Cioran es un caso único, una rareza. Debe ser estudiado con la perspectiva del patólogo que se topa con una anomalía sin precedentes. Pero, ¿debemos tomarnos en serio su execración de la vida, sus sentencias llenas de bilis, sus escandalosas provocaciones? Cioran no se suicidó. Murió octogenario, víctima del Alzheimer. Los que trataron con él, destacan su cortesía y su humor. Su prosa es un prodigio de estilo que evoca la mejor tradición de las letras francesas. Su pesimismo parece un rumor de fondo, no una vivencia que impide disfrutar de la existencia. Melancólico, sí, pero no desesperado. ¿Se trata, pues, de un impostor? No: sencillamente un escritor. El oficio de escribir nace de una impostura. Detrás del estilo, no está el hombre, sino el yo que soporta la ficción. No hablo de un yo psicológico, real, sino de una construcción que proporciona coherencia al texto. El escritor y el hombre casi nunca coinciden. Cioran es un seductor sin un ápice de ternura, un Oscar Wilde del nihilismo, un maestro de la desesperanza. Su ingenio nos anonada; sus piruetas verbales nos dejan asombrados, hambrientos de un nuevo malabarismo, pero su gracia y ligereza nos hacen sentir que presenciamos un espectáculo, no una confesión.
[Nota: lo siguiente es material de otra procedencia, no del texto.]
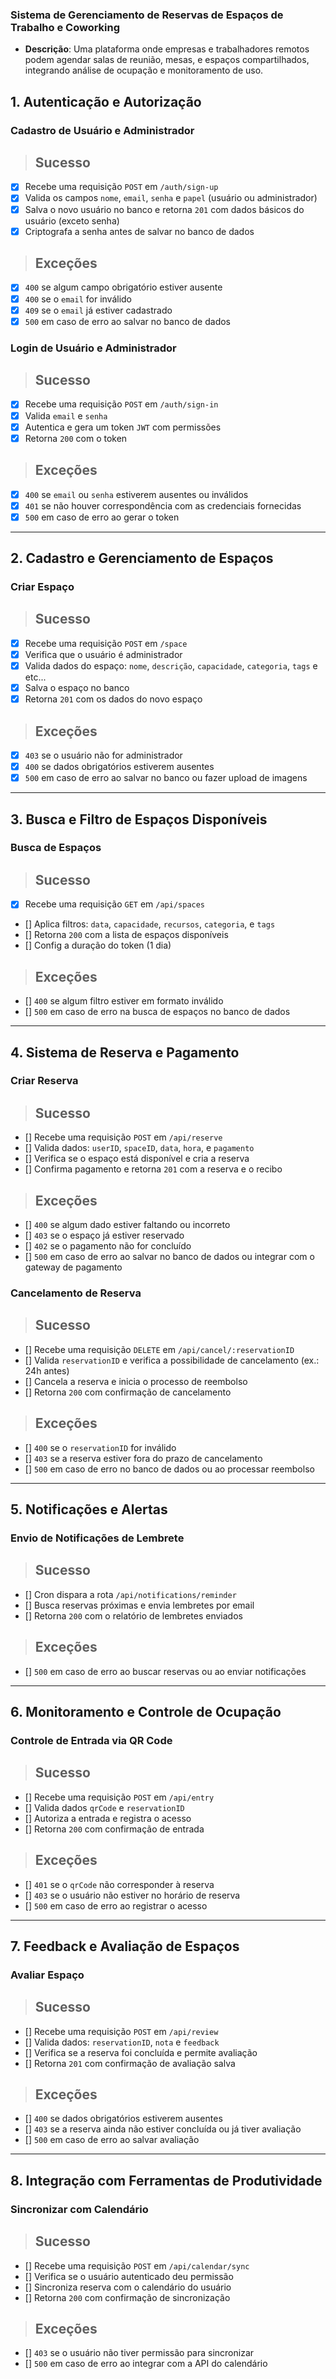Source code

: ### **Sistema de Gerenciamento de Reservas de Espaços de Trabalho e Coworking**

- **Descrição**: Uma plataforma onde empresas e trabalhadores remotos podem agendar salas de reunião, mesas, e espaços compartilhados, integrando análise de ocupação e monitoramento de uso.

## 1. Autenticação e Autorização

### Cadastro de Usuário e Administrador
> ## Sucesso

- [x] Recebe uma requisição `POST` em `/auth/sign-up`
- [x] Valida os campos `nome`, `email`, `senha` e `papel` (usuário ou administrador)
- [x] Salva o novo usuário no banco e retorna `201` com dados básicos do usuário (exceto senha)
- [x] Criptografa a senha antes de salvar no banco de dados

> ## Exceções

- [x] `400` se algum campo obrigatório estiver ausente
- [x] `400` se o `email` for inválido
- [x] `409` se o `email` já estiver cadastrado
- [x] `500` em caso de erro ao salvar no banco de dados

### Login de Usuário e Administrador
> ## Sucesso

- [x] Recebe uma requisição `POST` em `/auth/sign-in`
- [x] Valida `email` e `senha`
- [x] Autentica e gera um token `JWT` com permissões
- [x] Retorna `200` com o token

> ## Exceções

- [x] `400` se `email` ou `senha` estiverem ausentes ou inválidos
- [x] `401` se não houver correspondência com as credenciais fornecidas
- [x] `500` em caso de erro ao gerar o token

---

## 2. Cadastro e Gerenciamento de Espaços

### Criar Espaço
> ## Sucesso

- [x] Recebe uma requisição `POST` em `/space`
- [x] Verifica que o usuário é administrador
- [x] Valida dados do espaço: `nome`, `descrição`, `capacidade`, `categoria`, `tags` e etc...
- [x] Salva o espaço no banco
- [x] Retorna `201` com os dados do novo espaço

> ## Exceções

- [x] `403` se o usuário não for administrador
- [x] `400` se dados obrigatórios estiverem ausentes
- [x] `500` em caso de erro ao salvar no banco ou fazer upload de imagens

---

## 3. Busca e Filtro de Espaços Disponíveis

### Busca de Espaços
> ## Sucesso

- [x] Recebe uma requisição `GET` em `/api/spaces`
- [] Aplica filtros: `data`, `capacidade`, `recursos`, `categoria`, e `tags`
- [] Retorna `200` com a lista de espaços disponíveis
- [] Config a duração do token (1 dia)

> ## Exceções

- [] `400` se algum filtro estiver em formato inválido
- [] `500` em caso de erro na busca de espaços no banco de dados

---

## 4. Sistema de Reserva e Pagamento

### Criar Reserva
> ## Sucesso

- [] Recebe uma requisição `POST` em `/api/reserve`
- [] Valida dados: `userID`, `spaceID`, `data`, `hora`, e `pagamento`
- [] Verifica se o espaço está disponível e cria a reserva
- [] Confirma pagamento e retorna `201` com a reserva e o recibo

> ## Exceções

- [] `400` se algum dado estiver faltando ou incorreto
- [] `403` se o espaço já estiver reservado
- [] `402` se o pagamento não for concluído
- [] `500` em caso de erro ao salvar no banco de dados ou integrar com o gateway de pagamento

### Cancelamento de Reserva
> ## Sucesso

- [] Recebe uma requisição `DELETE` em `/api/cancel/:reservationID`
- [] Valida `reservationID` e verifica a possibilidade de cancelamento (ex.: 24h antes)
- [] Cancela a reserva e inicia o processo de reembolso
- [] Retorna `200` com confirmação de cancelamento

> ## Exceções

- [] `400` se o `reservationID` for inválido
- [] `403` se a reserva estiver fora do prazo de cancelamento
- [] `500` em caso de erro no banco de dados ou ao processar reembolso

---

## 5. Notificações e Alertas

### Envio de Notificações de Lembrete
> ## Sucesso

- [] Cron dispara a rota `/api/notifications/reminder`
- [] Busca reservas próximas e envia lembretes por email
- [] Retorna `200` com o relatório de lembretes enviados

> ## Exceções

- [] `500` em caso de erro ao buscar reservas ou ao enviar notificações

---

## 6. Monitoramento e Controle de Ocupação

### Controle de Entrada via QR Code
> ## Sucesso

- [] Recebe uma requisição `POST` em `/api/entry`
- [] Valida dados `qrCode` e `reservationID`
- [] Autoriza a entrada e registra o acesso
- [] Retorna `200` com confirmação de entrada

> ## Exceções

- [] `401` se o `qrCode` não corresponder à reserva
- [] `403` se o usuário não estiver no horário de reserva
- [] `500` em caso de erro ao registrar o acesso

---

## 7. Feedback e Avaliação de Espaços

### Avaliar Espaço
> ## Sucesso

- [] Recebe uma requisição `POST` em `/api/review`
- [] Valida dados: `reservationID`, `nota` e `feedback`
- [] Verifica se a reserva foi concluída e permite avaliação
- [] Retorna `201` com confirmação de avaliação salva

> ## Exceções

- [] `400` se dados obrigatórios estiverem ausentes
- [] `403` se a reserva ainda não estiver concluída ou já tiver avaliação
- [] `500` em caso de erro ao salvar avaliação

---

## 8. Integração com Ferramentas de Produtividade

### Sincronizar com Calendário
> ## Sucesso

- [] Recebe uma requisição `POST` em `/api/calendar/sync`
- [] Verifica se o usuário autenticado deu permissão
- [] Sincroniza reserva com o calendário do usuário
- [] Retorna `200` com confirmação de sincronização

> ## Exceções

- [] `403` se o usuário não tiver permissão para sincronizar
- [] `500` em caso de erro ao integrar com a API do calendário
No hace falta adoptar una perspectiva trascendente para justificar la vida. En Los alimentos terrenales (1897), André Gide celebra la vida sin postular la eternidad: “El más breve instante de vida es más fuerte que la muerte y la niega”. La muerte no es el mal absoluto, sino un evento necesario para garantizar la continuidad y diversidad de la vida: “La muerte es sólo la autorización a otras vidas para que todo se renueve sin cesar”. La vida se justifica por la belleza de un amanecer o por la ternura del agua refrescando nuestra piel. El conocimiento se alimenta de sensaciones, no de ideas. No comprenderemos el misterio de una playa hasta que nuestros pies se hundan en su arena. No entenderemos la bendición de la luz hasta que sintamos el sol en nuestras mejillas. Cualquier logro, por pequeño que sea, es valioso. Ningún trabajo es deleznable, si se hace con alegría: “No me gustan aquellos que se vanaglorian de haber trabajado penosamente”. La riqueza de la vida se mide por su capacidad de producir “diferencia”. Nada es igual a nada. Nadie es una réplica de otro. No existe la semejanza perfecta. Gide no cree en un Dios personal y trascendente, pero conserva el valor de lo sagrado: “He llamado Dios a todo lo que amo y por eso he querido amarlo todo”. Con una sensibilidad panteísta, Gide canta a la “luz difusa” del atardecer, a los rayos de sol que se enredan entre las hojas de una alameda, a “las doradas espumas” que tiemblan la cresta de una ola. Su intención es amar cualquier forma, sin quedarse ligado a ninguna. Amar la vida, la armonía, el equilibrio, pero también la disonancia y el desorden, pues todo conforma el ser. Pensar no es la mejor forma de amar. Es preferible dejarse guiar por los sentidos. El placer es inocente; los mandamientos, en cambio, siempre son culpables, lastiman el alma, arrebatándole la dicha de sentir. Gide confiesa sentir “una sed ardiente” de todo lo que se denigra con la idea de pecado. Presume de su paganismo, pero no niega el misterio ni lo numinoso.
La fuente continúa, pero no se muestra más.